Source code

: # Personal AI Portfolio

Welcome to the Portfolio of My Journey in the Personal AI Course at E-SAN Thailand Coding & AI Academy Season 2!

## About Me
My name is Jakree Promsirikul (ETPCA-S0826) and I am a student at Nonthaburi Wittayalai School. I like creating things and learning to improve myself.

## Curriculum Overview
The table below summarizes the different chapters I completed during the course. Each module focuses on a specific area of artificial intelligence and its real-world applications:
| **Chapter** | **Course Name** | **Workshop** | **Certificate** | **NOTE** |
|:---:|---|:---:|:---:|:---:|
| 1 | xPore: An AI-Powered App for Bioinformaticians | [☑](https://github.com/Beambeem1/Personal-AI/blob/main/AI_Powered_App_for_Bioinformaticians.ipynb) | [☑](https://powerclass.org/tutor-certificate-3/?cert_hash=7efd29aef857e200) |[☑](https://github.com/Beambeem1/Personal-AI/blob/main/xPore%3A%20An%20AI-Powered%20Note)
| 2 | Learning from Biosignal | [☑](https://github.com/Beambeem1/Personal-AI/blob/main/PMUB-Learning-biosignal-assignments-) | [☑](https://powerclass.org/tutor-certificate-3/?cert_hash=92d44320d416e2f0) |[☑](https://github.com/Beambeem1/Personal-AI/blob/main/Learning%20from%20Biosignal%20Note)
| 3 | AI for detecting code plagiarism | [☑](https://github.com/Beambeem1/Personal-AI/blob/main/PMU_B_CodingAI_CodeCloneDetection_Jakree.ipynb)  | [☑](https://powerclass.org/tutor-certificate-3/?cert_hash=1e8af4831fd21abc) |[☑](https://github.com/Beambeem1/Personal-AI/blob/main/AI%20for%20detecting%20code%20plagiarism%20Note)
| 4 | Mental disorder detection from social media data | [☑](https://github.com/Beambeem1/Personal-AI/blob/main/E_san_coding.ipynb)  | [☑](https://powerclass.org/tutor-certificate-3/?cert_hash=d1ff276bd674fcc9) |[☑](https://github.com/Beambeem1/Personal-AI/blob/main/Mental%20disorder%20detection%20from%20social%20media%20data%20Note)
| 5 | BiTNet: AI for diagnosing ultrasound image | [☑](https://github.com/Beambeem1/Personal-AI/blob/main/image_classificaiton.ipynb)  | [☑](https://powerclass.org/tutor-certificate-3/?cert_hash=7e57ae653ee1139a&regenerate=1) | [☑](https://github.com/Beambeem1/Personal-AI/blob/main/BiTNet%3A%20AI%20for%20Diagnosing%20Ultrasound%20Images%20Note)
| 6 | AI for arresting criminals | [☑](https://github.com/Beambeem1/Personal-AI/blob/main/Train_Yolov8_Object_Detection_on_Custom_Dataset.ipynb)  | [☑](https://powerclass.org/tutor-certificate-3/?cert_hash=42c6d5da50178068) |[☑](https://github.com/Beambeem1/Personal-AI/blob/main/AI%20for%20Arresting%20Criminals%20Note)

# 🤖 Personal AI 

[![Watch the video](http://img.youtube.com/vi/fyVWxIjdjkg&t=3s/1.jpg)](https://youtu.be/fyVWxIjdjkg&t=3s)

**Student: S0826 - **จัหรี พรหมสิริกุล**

* * * * * * *

Instructions to follow: Repeat verbatim the opening run of entries, ending with the line that contains "## About Me".

Solution:
Source code

: # Personal AI Portfolio

Welcome to the Portfolio of My Journey in the Personal AI Course at E-SAN Thailand Coding & AI Academy Season 2!

## About Me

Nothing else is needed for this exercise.